When you are in a “word rut”…

I have been in a word rut. Yet there are so many things that I want to say  have to say but my brain is exhausted from the draining work of grad school, particularly thesis writing. For months, I have been writing and then rewriting a blog post which I will soon release. But for now–I’m just not ready.

Until then, I offer you prose/poems by Q. Gibson and Nayyirah Waheed that have given me the tools to begin to write about this current chapter of my life.

Q. Gibson

“Losing someone or something you love isn’t always a loss. The pain teaches you how to go on, how to look up, and how to survive moments where you may have very well believed you’d never breathe past your last breath together. And whether that last breath is bedside, or bottled in a kiss, or spat into a raging midnight air–you realize in time your lungs grow accustomed to surviving these types of losses. You learn to breathe on your own more clearly and lightly.
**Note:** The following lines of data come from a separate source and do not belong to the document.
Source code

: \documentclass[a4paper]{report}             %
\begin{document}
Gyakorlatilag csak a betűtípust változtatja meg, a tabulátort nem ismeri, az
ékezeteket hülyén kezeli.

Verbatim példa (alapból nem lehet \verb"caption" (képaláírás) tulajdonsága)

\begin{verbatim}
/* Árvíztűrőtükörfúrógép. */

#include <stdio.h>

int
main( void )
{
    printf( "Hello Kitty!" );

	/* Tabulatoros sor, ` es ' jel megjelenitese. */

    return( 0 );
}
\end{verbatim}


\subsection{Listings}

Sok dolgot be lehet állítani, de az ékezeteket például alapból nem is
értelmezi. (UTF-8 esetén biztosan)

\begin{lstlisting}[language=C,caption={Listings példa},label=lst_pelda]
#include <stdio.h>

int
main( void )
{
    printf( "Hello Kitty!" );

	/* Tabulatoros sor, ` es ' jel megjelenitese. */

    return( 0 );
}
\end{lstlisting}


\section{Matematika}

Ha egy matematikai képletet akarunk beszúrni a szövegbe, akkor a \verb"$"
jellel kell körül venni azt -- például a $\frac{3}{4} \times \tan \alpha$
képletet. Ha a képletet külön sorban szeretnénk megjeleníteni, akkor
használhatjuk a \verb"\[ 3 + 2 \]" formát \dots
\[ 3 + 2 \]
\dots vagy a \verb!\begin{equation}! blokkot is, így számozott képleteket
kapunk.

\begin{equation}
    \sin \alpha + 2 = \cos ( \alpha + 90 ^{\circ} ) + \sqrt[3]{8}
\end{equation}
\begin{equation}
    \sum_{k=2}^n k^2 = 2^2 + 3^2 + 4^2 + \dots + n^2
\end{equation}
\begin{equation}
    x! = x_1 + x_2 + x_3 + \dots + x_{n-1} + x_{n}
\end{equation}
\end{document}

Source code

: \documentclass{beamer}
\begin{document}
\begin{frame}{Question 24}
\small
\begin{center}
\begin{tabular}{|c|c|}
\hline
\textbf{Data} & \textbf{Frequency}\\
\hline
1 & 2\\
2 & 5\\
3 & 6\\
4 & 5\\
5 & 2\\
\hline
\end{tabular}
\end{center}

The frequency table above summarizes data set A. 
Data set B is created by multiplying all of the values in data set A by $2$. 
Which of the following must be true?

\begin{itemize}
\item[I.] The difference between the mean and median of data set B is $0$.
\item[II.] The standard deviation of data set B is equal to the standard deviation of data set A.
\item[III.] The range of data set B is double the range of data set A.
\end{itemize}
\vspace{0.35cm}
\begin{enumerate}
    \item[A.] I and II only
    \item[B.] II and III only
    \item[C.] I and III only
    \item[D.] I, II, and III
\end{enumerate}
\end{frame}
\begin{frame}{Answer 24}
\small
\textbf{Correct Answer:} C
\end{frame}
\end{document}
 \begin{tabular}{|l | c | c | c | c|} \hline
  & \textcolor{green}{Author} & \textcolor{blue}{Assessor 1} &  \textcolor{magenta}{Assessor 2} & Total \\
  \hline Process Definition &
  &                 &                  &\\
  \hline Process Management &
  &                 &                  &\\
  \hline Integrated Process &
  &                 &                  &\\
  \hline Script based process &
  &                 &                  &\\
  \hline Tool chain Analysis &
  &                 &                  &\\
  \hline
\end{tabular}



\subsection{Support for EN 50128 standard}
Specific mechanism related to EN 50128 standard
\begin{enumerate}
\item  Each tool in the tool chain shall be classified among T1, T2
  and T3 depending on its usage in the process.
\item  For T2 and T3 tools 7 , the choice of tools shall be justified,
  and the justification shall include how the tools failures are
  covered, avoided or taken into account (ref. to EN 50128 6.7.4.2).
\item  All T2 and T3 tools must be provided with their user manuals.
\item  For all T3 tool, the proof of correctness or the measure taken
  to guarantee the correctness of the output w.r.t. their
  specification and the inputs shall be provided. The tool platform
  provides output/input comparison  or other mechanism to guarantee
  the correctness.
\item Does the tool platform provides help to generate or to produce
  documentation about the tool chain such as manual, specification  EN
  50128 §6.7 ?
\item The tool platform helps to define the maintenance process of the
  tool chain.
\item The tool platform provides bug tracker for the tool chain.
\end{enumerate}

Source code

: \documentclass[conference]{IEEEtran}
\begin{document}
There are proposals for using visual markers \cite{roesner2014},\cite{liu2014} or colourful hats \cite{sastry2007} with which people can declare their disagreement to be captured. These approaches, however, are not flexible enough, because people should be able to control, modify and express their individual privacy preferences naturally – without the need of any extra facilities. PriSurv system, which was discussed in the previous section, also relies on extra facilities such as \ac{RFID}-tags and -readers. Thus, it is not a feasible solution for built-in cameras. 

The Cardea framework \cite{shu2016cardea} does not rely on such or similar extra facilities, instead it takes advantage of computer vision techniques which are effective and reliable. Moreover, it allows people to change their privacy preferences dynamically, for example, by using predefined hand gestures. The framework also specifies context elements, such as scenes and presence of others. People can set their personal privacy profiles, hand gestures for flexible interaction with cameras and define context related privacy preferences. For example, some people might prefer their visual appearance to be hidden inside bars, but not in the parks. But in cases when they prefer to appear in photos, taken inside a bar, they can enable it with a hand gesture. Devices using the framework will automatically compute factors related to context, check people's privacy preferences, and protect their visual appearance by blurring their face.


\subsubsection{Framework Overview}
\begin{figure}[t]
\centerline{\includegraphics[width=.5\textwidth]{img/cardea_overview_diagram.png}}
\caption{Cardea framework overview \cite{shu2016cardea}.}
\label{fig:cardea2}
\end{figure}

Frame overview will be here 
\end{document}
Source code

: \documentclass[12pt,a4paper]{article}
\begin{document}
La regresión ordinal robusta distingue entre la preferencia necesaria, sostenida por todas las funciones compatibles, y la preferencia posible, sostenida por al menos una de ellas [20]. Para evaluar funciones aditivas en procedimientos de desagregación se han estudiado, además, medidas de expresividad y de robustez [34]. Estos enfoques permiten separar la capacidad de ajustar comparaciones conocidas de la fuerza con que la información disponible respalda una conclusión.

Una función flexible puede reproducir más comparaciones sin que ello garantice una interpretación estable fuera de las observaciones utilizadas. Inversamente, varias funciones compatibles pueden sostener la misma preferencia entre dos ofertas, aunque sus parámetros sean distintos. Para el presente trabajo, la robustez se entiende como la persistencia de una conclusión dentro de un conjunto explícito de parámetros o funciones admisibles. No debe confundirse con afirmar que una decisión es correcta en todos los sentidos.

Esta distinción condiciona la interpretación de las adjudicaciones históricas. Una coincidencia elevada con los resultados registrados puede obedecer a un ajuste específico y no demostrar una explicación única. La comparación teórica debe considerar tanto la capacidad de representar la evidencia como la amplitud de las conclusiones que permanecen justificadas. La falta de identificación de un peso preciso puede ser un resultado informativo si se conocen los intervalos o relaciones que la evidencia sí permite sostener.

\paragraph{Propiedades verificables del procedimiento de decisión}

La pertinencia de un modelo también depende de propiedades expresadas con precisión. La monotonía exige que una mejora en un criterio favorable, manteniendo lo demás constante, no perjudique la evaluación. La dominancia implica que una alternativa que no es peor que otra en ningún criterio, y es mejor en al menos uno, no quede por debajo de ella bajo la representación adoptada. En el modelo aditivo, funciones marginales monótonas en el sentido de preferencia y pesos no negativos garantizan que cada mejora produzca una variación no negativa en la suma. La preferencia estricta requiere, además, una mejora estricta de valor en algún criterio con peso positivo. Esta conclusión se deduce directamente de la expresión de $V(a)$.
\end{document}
Darling, you learn. And that in itself is never a loss.”

“Some wounds do heal if you stop picking at the surface.”

Nayyirah Waheed

I have lost millions and millions

of words to fear.

tell me that is not violence

–the deaths

It was

I

who held you

when you wanted someone else

–treason

he said,

‘my absence is strong and warm.

it will hold

you.

it will teach you how to miss.

how to be without.

and

how to survive anyway.’

-how my father raised me

So if you haven’t already guessed it, my mysterious post will be about romantic love and familial love, specifically about my most recent ex and my father. I am also planning to write Mom’s Lessons in Love No. 4  sometime this month or next. I know that I left it at a bit of a cliffhanger last year but that period of my life is still difficult to talk about, let alone write. So we shall see.